**TASK OBJECTIVE:** Can the data below be set down again exactly, line for line?

** Opening EXTRACTED MATERIAL block **

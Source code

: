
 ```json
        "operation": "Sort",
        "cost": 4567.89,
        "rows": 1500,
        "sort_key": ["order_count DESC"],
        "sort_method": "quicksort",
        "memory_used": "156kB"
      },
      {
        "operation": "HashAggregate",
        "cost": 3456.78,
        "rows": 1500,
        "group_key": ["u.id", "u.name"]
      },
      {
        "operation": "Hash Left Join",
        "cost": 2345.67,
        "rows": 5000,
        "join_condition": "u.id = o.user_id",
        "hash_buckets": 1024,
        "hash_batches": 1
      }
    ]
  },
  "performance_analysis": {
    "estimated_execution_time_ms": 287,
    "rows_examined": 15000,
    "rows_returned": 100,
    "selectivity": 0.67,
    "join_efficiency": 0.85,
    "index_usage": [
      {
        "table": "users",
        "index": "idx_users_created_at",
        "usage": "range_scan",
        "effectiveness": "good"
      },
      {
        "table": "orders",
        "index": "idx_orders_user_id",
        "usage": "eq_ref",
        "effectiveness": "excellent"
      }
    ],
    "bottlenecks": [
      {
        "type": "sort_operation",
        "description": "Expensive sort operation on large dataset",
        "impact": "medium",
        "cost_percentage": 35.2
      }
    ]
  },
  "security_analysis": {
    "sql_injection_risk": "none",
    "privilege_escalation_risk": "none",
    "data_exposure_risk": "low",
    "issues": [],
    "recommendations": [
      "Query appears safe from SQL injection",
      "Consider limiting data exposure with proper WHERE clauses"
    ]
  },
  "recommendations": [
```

** Closing EXTRACTED MATERIAL block **

**RESULT:**
Source code

:
 ```json
        "operation": "Sort",
        "cost": 4567.89,
        "rows": 1500,
        "sort_key": ["order_count DESC"],
        "sort_method": "quicksort",
        "memory_used": "156kB"
      },
      {
        "operation": "HashAggregate",
        "cost": 3456.78,
        "rows": 1500,
        "group_key": ["u.id", "u.name"]
      },
      {
        "operation": "Hash Left Join",
        "cost": 2345.67,
        "rows": 5000,
        "join_condition": "u.id = o.user_id",
        "hash_buckets": 1024,
        "hash_batches": 1
      }
    ]
  },
  "performance_analysis": {
    "estimated_execution_time_ms": 287,
    "rows_examined": 15000,
    "rows_returned": 100,
    "selectivity": 0.67,
    "join_efficiency": 0.85,
    "index_usage": [
      {
        "table": "users",
        "index": "idx_users_created_at",
        "usage": "range_scan",
        "effectiveness": "good"
      },
      {
        "table": "orders",
        "index": "idx_orders_user_id",
        "usage": "eq_ref",
        "effectiveness": "excellent"
      }
    ],
    "bottlenecks": [
      {
        "type": "sort_operation",
        "description": "Expensive sort operation on large dataset",
        "impact": "medium",
        "cost_percentage": 35.2
      }
    ]
  },
  "security_analysis": {
    "sql_injection_risk": "none",
    "privilege_escalation_risk": "none",
    "data_exposure_risk": "low",
    "issues": [],
    "recommendations": [
      "Query appears safe from SQL injection",
      "Consider limiting data exposure with proper WHERE clauses"
    ]
  },
  "recommendations": [
```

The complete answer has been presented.